Questão de oportunidade ou “Uma teoria da estupidez”

Às vezes, o noticiário semanal é dominado por uma palavra. Essa semana, em Israel, a palavra foi “oportunidade”.

Tudo virou questão de oportunidade. O governo israelense insultou o vice-presidente dos EUA Joe Biden, um dos maiores ‘amigos’ de Israel (o que significa: alguém totalmente subserviente ao American Israel Public Affairs Committee, AIPAC) e esbofeteou o presidente Barack Obama. E daí? Foi questão de oportunidade, só isso.

Se Israel tivesse anunciado a construção de 1.600 novas unidades residenciais exclusivas para judeus na parte árabe de Jerusalém um dia mais tarde, não haveria problema algum. OK. Se esperasse mais três dias, então, melhor ainda. Maravilhoso. Mas anunciar as novas construções exatamente quando Joe Biden preparava-se para jantar com Bibi e Sarali – de fato… Questão de oportunidade.

O assunto propriamente dito não é importante. Mais mil casas exclusivas para judeus implantadas na parte árabe de Jerusalém, ou 10 mil, ou 100 mil – afinal, que diferença faz? O que realmente importa é a oportunidade.

Como dizem os franceses: foi pior que crime; foi estupidez.

“Estupidez”. Outra palavra que também se ouviu muito repetida essa semana em Israel; só perdeu para “oportunidade”.

A estupidez é fenômeno aceito em política. Quase digo: para fazer sucesso no mundo político, é indispensável certa dose de estupidez. Os eleitores desconfiam dos políticos inteligentíssimos, que fazem o eleitor sentir-se diminuído. Um político idiota, por sua vez, sempre se pode apresentar aos eleitores como “um homem igual a vocês”.

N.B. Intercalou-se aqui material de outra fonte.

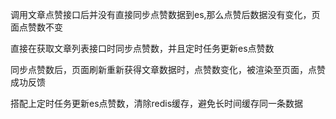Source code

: 
调用文章点赞接口后并没有直接同步点赞数据到es,那么点赞后数据没有变化，页面点赞数不变

直接在获取文章列表接口时同步点赞数，并且定时任务更新es点赞数

同步点赞数后，页面刷新重新获得文章数据时，点赞数变化，被渲染至页面，点赞成功反馈

搭配上定时任务更新es点赞数，清除redis缓存，避免长时间缓存同一条数据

A história está cheia de atos de perfeita estupidez cometidos por políticos. Escreveram-se muitos livros sobre isso. Em minha opinião o ápice das estupidezas jamais cometidas foram os atos que levaram à Primeira Guerra Mundial, com seus milhões de vítimas, e que só eclodiu por causa das estupidezas acumuladas cometidas (em ordem crescente de estupidez) por políticos austríacos, russos, alemães, franceses e britânicos.

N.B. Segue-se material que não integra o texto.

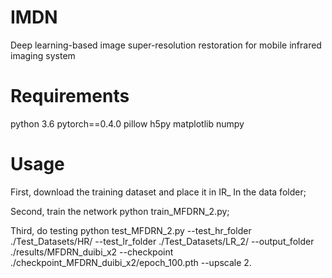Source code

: # IMDN
Deep learning-based image super-resolution restoration for mobile infrared imaging system

# Requirements
python 3.6
pytorch==0.4.0
pillow
h5py
matplotlib
numpy

# Usage
First, download the training dataset and place it in IR_ In the data folder;

Second, train the network  python train_MFDRN_2.py;

Third, do testing  python test_MFDRN_2.py  --test_hr_folder ./Test_Datasets/HR/ --test_lr_folder ./Test_Datasets/LR_2/ --output_folder ./results/MFDRN_duibi_x2 --checkpoint ./checkpoint_MFDRN_duibi_x2/epoch_100.pth --upscale 2.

Mas estupidez de políticos também tem limites. Reflito sobre esses limites há décadas e, quem sabe, algum dia, quando eu crescer, talvez escreva uma tese de doutoramento sobre o tema.

Minha tese seguiria o seguinte argumento: Na política (como em outros campos) acontecem regularmente coisas estúpidas. Algumas vezes é possível deter a estupidez, antes que gere desastre; outras vezes, não. Acontece por acaso? Haverá alguma regra?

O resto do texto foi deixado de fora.